Nearly a decade ago, as the entire financial system was collapsing, the bank where I worked, Citibank, was deemed too big to fail. Many other banks were also in the same situation, and also bailed out and allowed to live. And live on they do. Today Citibank, and the other banks, are just as big.
This is causing some policy makers to worry. Neel Kashkari, who helped structure the bailout, is now president of the Federal Reserve Bank of Minneapolis. On Tuesday he gave a speech, stating that those big banks pose an “ongoing risk to our economy.”
It was an impressive speech and surprising given his past as both a Goldman Sachs banker and as a “free-market” Republican. It also angered many bankers and politicians, because he voiced a secret of Wall Street: Despite Dodd-Frank, despite claims to the contrary by some politicians, “the largest banks are still too big to fail (TBTF).”
One of his proposed solutions—breaking up the banks—puts him in the same company as Bernie Sanders and a handful of other politicians. Doing so would go some of the way toward improving bank governance: If the government turns Citibank into ten smaller Citibanks, they will probably be better managed, since too big to fail is also too big to manage. Additionally, some might start doing things differently from the rest, even innovating.
But it wouldn’t address the other major ongoing failure of our financial system, namely that banks are taking on too much risk, and in the process endangering the entire economy and necessitating occasional bailouts. When the economy gets into trouble those 10 smaller Citibanks will probably all get into trouble exactly at the same time, requiring 10 smaller bailouts, or one large bailout of the “markets.”
It's crucial to remember in all of this that banks are not just victims of economic downturns—they also cause them with their reckless behavior. To stop that government needs to address their compensation structure, not just their size. Bankers today have little financial interest in their banks’ health, which leads them to irresponsible behavior.
The old Wall Street, prior to 30 years of deregulation, was filled with partnerships. Employees were required to keep their money in the company, so if the firm failed, bankers failed, resulting in a degree of self-policing. Wall Street bankers were personally invested in the strength and integrity of their decisions, because if they went wrong, they themselves lost big.
Bankers today get paid mostly in cash bonuses. Many on Wall Street, certainly those who work at the big banks, have a fantastic win-win deal: They get paid if they win and they don’t have to give anything back if they lose. Often, the incentives are actually structured to encourage taking on reckless levels or risk.

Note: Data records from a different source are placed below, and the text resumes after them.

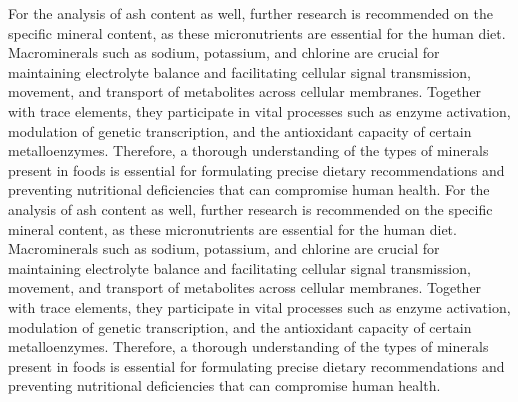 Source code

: For the analysis of ash content as well, further research is recommended on the specific mineral content, as these micronutrients are essential for the human diet. Macrominerals such as sodium, potassium, and chlorine are crucial for maintaining electrolyte balance and facilitating cellular signal transmission, movement, and transport of metabolites across cellular membranes. Together with trace elements, they participate in vital processes such as enzyme activation, modulation of genetic transcription, and the antioxidant capacity of certain metalloenzymes. Therefore, a thorough understanding of the types of minerals present in foods is essential for formulating precise dietary recommendations and preventing nutritional deficiencies that can compromise human health. For the analysis of ash content as well, further research is recommended on the specific mineral content, as these micronutrients are essential for the human diet. Macrominerals such as sodium, potassium, and chlorine are crucial for maintaining electrolyte balance and facilitating cellular signal transmission, movement, and transport of metabolites across cellular membranes. Together with trace elements, they participate in vital processes such as enzyme activation, modulation of genetic transcription, and the antioxidant capacity of certain metalloenzymes.
Therefore, a thorough understanding of the types of minerals present in foods is essential for formulating precise dietary recommendations and preventing nutritional deficiencies that can compromise human health.

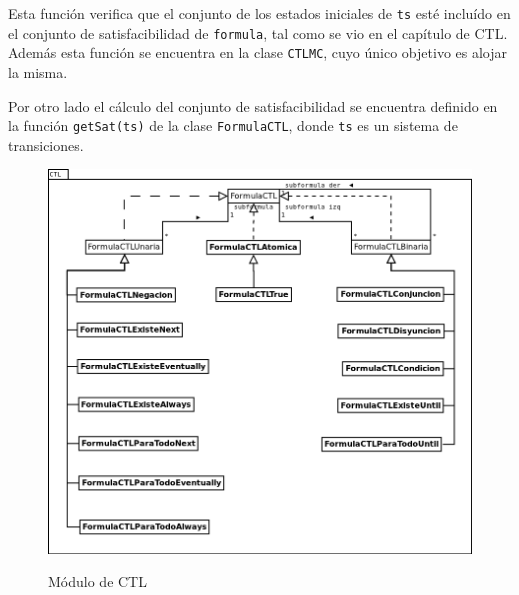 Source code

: Esta función verifica que el conjunto de los estados iniciales de \texttt{ts} esté
 incluído en el conjunto de satisfacibilidad de \texttt{formula}, tal como se vio
 en el capítulo de CTL.
Además esta función se encuentra en la clase \texttt{CTLMC}, cuyo único objetivo es
 alojar la misma.

Por otro lado el cálculo del conjunto de satisfacibilidad se encuentra definido en la
 función \texttt{getSat(ts)} de la clase \texttt{FormulaCTL}, donde \texttt{ts} es un
 sistema de transiciones.

\begin{figure}[hbtp]
\begin{center}
\caption{Módulo de CTL}
\includegraphics[width=\textwidth]{mc/imagenes/ctl.png}
\label{fig:modulo_CTL}
\end{center}
\end{figure}
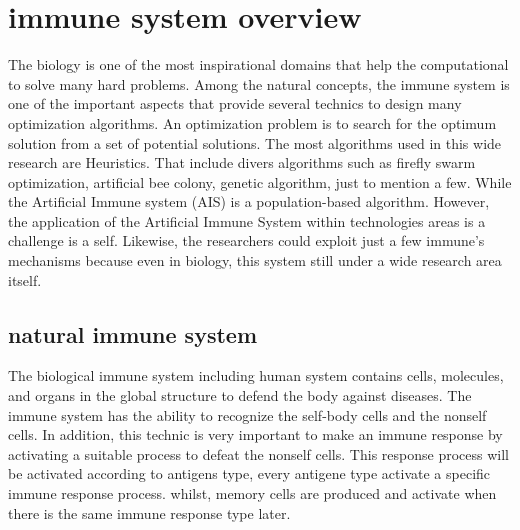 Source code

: \documentclass[]{interact}
\theoremstyle{plain}%
\theoremstyle{definition}
\theoremstyle{remark}
\begin{document}
\section{immune system overview}
The biology is one of the most inspirational domains that help the computational to solve many hard problems.\cite{doc7} Among the natural concepts, the immune system is one of the important aspects that provide several technics to design many optimization algorithms. An optimization problem\cite{doc6} is to search for the optimum solution from a set of potential solutions. The most algorithms used in this wide research are Heuristics.\cite{doc6} That include divers algorithms such as firefly swarm optimization, artificial bee colony, genetic algorithm, just to mention a few. While the Artificial Immune system (AIS)\cite{doc6} is a population-based algorithm. However, the application of the Artificial Immune System within technologies areas is a challenge is a self. Likewise, the researchers could exploit just a few immune's mechanisms because even in biology, this system still under a wide research area itself. 

\subsection{natural immune system}
The biological immune system including human system contains cells, molecules, and organs in the global structure to defend the body against diseases.\cite{doc6} The immune system has the ability to recognize the self-body cells and the nonself cells. In addition, this technic is very important to make an immune response by activating a suitable process to defeat the nonself cells.\cite{doc6} This response process will be activated according to antigens type, every antigene type activate a specific immune response process. whilst, memory cells are produced and activate when there is the same immune response type later.
\end{document}
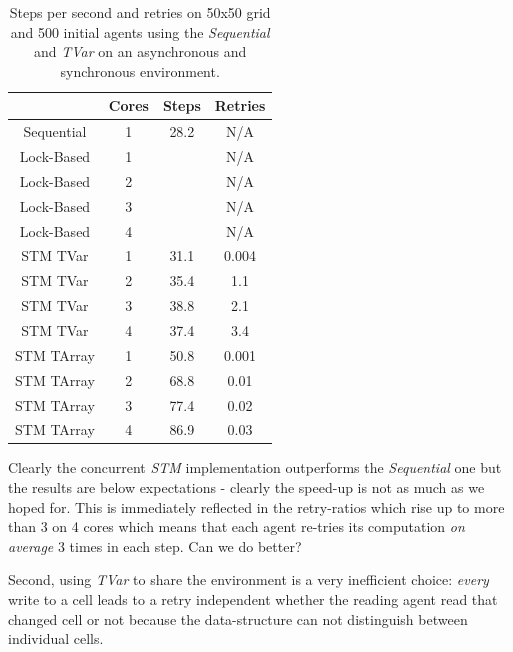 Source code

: \begin{table}
	\centering
  	\begin{tabular}{ c || c | c | c }
                   & Cores & Steps & Retries  \\ \hline \hline 
    	Sequential & 1     & 28.2  & N/A      \\ \hline \hline   

    	Lock-Based & 1     &  & N/A    \\ \hline
    	Lock-Based & 2     &  & N/A    \\ \hline
    	Lock-Based & 3     &  & N/A    \\ \hline
    	Lock-Based & 4     &  & N/A    \\ \hline \hline   
   		
   		STM TVar   & 1     & 31.1  & 0.004    \\ \hline
   		STM TVar   & 2     & 35.4  & 1.1 	  \\ \hline
   		STM TVar   & 3     & 38.8  & 2.1 	  \\ \hline
   		STM TVar   & 4     & 37.4  & 3.4	  \\ \hline \hline   
   		
   		STM TArray & 1     & 50.8  & 0.001    \\ \hline
   		STM TArray & 2     & 68.8  & 0.01	  \\ \hline
   		STM TArray & 3     & 77.4  & 0.02	  \\ \hline
   		STM TArray & 4     & 86.9  & 0.03	  \\ \hline \hline   
   	\end{tabular}
  	
  	\caption{Steps per second and retries on 50x50 grid and 500 initial agents using the \textit{Sequential} and \textit{TVar} on an asynchronous and synchronous environment.}
	\label{tab:constant_agents_results}
\end{table}

Clearly the concurrent \textit{STM} implementation outperforms the \textit{Sequential} one but the results are below expectations - clearly the speed-up is not as much as we hoped for. This is immediately reflected in the retry-ratios which rise up to more than 3 on 4 cores which means that each agent re-tries its computation \textit{on average} 3 times in each step. Can we do better?

Second, using \textit{TVar} to share the environment is a very inefficient choice: \textit{every} write to a cell leads to a retry independent whether the reading agent read that changed cell or not because the data-structure can not distinguish between individual cells.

That was certainly the case during the run-up to the financial crisis 10 years ago. Not only did nobody go to jail for the crisis, not only did few lose their jobs, but the real dirty secret of Wall Street is that many of the bankers did very well because of it. I know: When Citibank was plummeting towards bankruptcy I assumed I would lose my job. When our stock fell below three dollars per share, I texted my wife, “ready to become farmers?” I didn’t have to become a farmer, and neither did anybody around me. Thanks to a government bailout, not only didn’t we lose our jobs, but we also got paid well over the next few years. Really well.
The crisis was good for many bankers, and not just the ones who bet against housing blowing up like in The Big Short, but for many who had behaved recklessly, and were responsible for the crisis. Including some of the CEOs of banks that got bailed out or blew up. That needs to change, by forcing bankers’ compensation to be locked up in the company and letting them know they will face prosecution for any crimes.
Both are central to a word that didn’t appear in Kashkari’s speech: fairness. A system that bails out bankers, that doesn’t impose costs on them (money or jail), and actually rewards some of them, is simply unfair. Breaking up the banks won’t stop the bailouts, because banks are still incentivized to behave badly, and that’s true if it is one big bank, or 10 small banks. Bankers, when they fail, need to lose their money, their jobs, and sometimes, their freedom.